* [Prompt] From the entries below, please output exactly the lines starting at the one containing "tik užuominomis ir pavienėmis detalėmis;" and ending at the one containing "duoda jiems kompleksinius įverčius;", both included.
[Entries provided Boundary: Start]
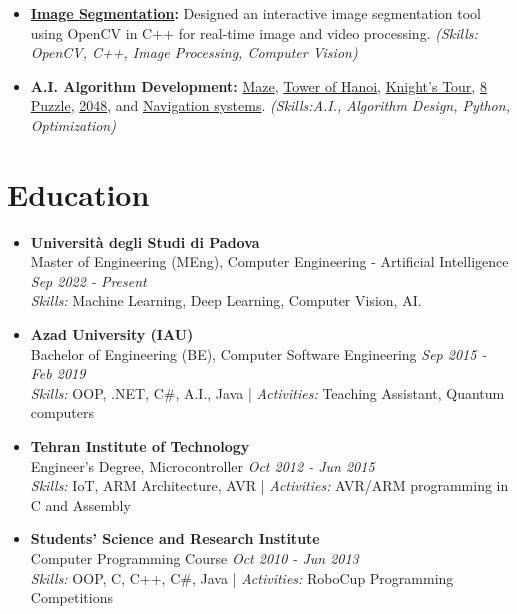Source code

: \documentclass[a4paper]{article}
\begin{document}
\begin{itemize}[left=0pt]
    \item \textbf{\href{https://github.com/PooyaNasiri/image-segmenter}{Image Segmentation}:} Designed an interactive image segmentation tool using OpenCV in C++ for real-time image and video processing. \textit{(Skills: OpenCV, C++, Image Processing, Computer Vision)}

   \item \textbf{A.I. Algorithm Development:} 
\href{https://github.com/PooyaNasiri/maze}{Maze}, 
\href{https://github.com/PooyaNasiri/tower-of-hanoi}{Tower of Hanoi}, 
\href{https://github.com/PooyaNasiri/knights-tour}{Knight's Tour}, 
\href{https://github.com/PooyaNasiri/8Puzzle}{8 Puzzle}, 
\href{https://github.com/PooyaNasiri/2048}{2048}, and 
\href{https://github.com/PooyaNasiri/Navigator}{Navigation systems}. 
\textit{(Skills:A.I., Algorithm Design, Python, Optimization)}
\end{itemize}


\section*{Education}
\begin{itemize}[left=0pt]
    \item \textbf{Università degli Studi di Padova} \\
    Master of Engineering (MEng), Computer Engineering - Artificial Intelligence \hfill \textit{Sep 2022 - Present} \\
    \textit{Skills:} Machine Learning, Deep Learning, Computer Vision, AI.
    
    \item \textbf{Azad University (IAU)} \\
    Bachelor of Engineering (BE), Computer Software Engineering \hfill \textit{Sep 2015 - Feb 2019} \\
    \textit{Skills:} OOP, .NET, C\#, A.I., Java  |  \textit{Activities:} Teaching Assistant, Quantum computers

    \item \textbf{Tehran Institute of Technology} \\
    Engineer's Degree, Microcontroller \hfill \textit{Oct 2012 - Jun 2015} \\
    \textit{Skills:} IoT, ARM Architecture, AVR  | \textit{Activities:} AVR/ARM programming in C and Assembly

    \item \textbf{Students' Science and Research Institute} \\
    Computer Programming Course \hfill \textit{Oct 2010 - Jun 2013} \\
    \textit{Skills:} OOP, C, C++, C\#, Java  | \textit{Activities:} RoboCup Programming Competitions
\end{itemize}
\end{document}
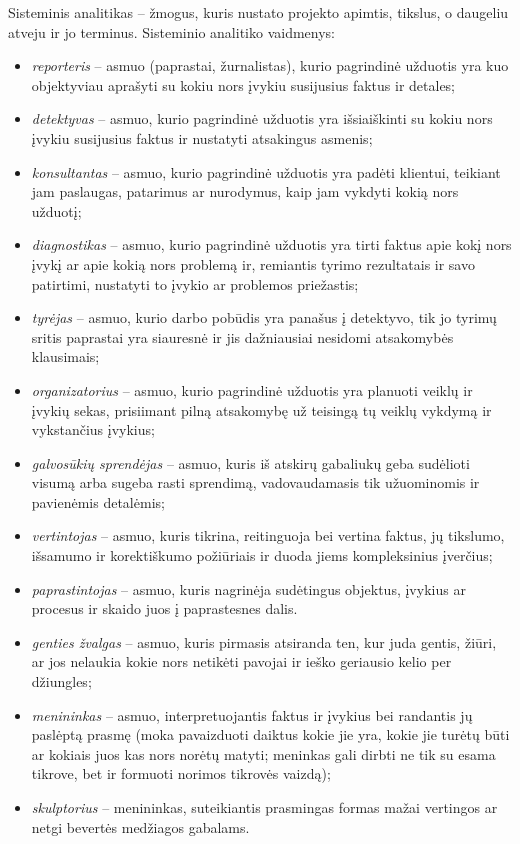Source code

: Sisteminis analitikas – žmogus, kuris nustato projekto apimtis, tikslus,
o daugeliu atveju ir jo terminus. Sisteminio analitiko vaidmenys:
\begin{itemize}
  \item \emph{reporteris} – asmuo (paprastai, žurnalistas), kurio 
    pagrindinė užduotis yra kuo objektyviau aprašyti su kokiu nors įvykiu
    susijusius faktus ir detales;
  \item \emph{detektyvas} – asmuo, kurio pagrindinė užduotis yra 
    išsiaiškinti su kokiu nors įvykiu susijusius faktus ir nustatyti
    atsakingus asmenis;
  \item \emph{konsultantas} – asmuo, kurio pagrindinė užduotis yra padėti
    klientui, teikiant jam paslaugas, patarimus ar nurodymus, kaip
    jam vykdyti kokią nors užduotį;
  \item \emph{diagnostikas} – asmuo, kurio pagrindinė užduotis yra tirti
    faktus apie kokį nors įvykį ar apie kokią nors problemą ir,
    remiantis tyrimo rezultatais ir savo patirtimi, nustatyti to
    įvykio ar problemos priežastis;
  \item \emph{tyrėjas} – asmuo, kurio darbo pobūdis yra panašus į 
    detektyvo, tik jo tyrimų sritis paprastai yra siauresnė ir jis
    dažniausiai nesidomi atsakomybės klausimais;
  \item \emph{organizatorius} – asmuo, kurio pagrindinė užduotis yra 
    planuoti veiklų ir įvykių sekas, prisiimant pilną atsakomybę už
    teisingą tų veiklų vykdymą ir vykstančius įvykius;
  \item \emph{galvosūkių sprendėjas} – asmuo, kuris iš atskirų gabaliukų
    geba sudėlioti visumą arba sugeba rasti sprendimą, vadovaudamasis
    tik užuominomis ir pavienėmis detalėmis;
  \item \emph{vertintojas} – asmuo, kuris tikrina, reitinguoja bei 
    vertina faktus, jų tikslumo, išsamumo ir korektiškumo požiūriais ir
    duoda jiems kompleksinius įverčius;
  \item \emph{paprastintojas} – asmuo, kuris nagrinėja sudėtingus
    objektus, įvykius ar procesus ir skaido juos į paprastesnes dalis.
  \item \emph{genties žvalgas} – asmuo, kuris pirmasis atsiranda ten,
    kur juda gentis, žiūri, ar jos nelaukia kokie nors netikėti pavojai
    ir ieško geriausio kelio per džiungles;
  \item \emph{menininkas} – asmuo, interpretuojantis faktus ir įvykius
    bei randantis jų paslėptą prasmę (moka pavaizduoti daiktus kokie
    jie yra, kokie jie turėtų būti ar kokiais juos kas nors norėtų
    matyti; meninkas gali dirbti ne tik su esama tikrove, bet ir formuoti
    norimos tikrovės vaizdą);
  \item \emph{skulptorius} – menininkas, suteikiantis prasmingas formas
    mažai vertingos ar netgi bevertės medžiagos gabalams.
\end{itemize}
[Entries provided Boundary: End]
* [Task result]
    tik užuominomis ir pavienėmis detalėmis;
  \item \emph{vertintojas} – asmuo, kuris tikrina, reitinguoja bei 
    vertina faktus, jų tikslumo, išsamumo ir korektiškumo požiūriais ir
    duoda jiems kompleksinius įverčius;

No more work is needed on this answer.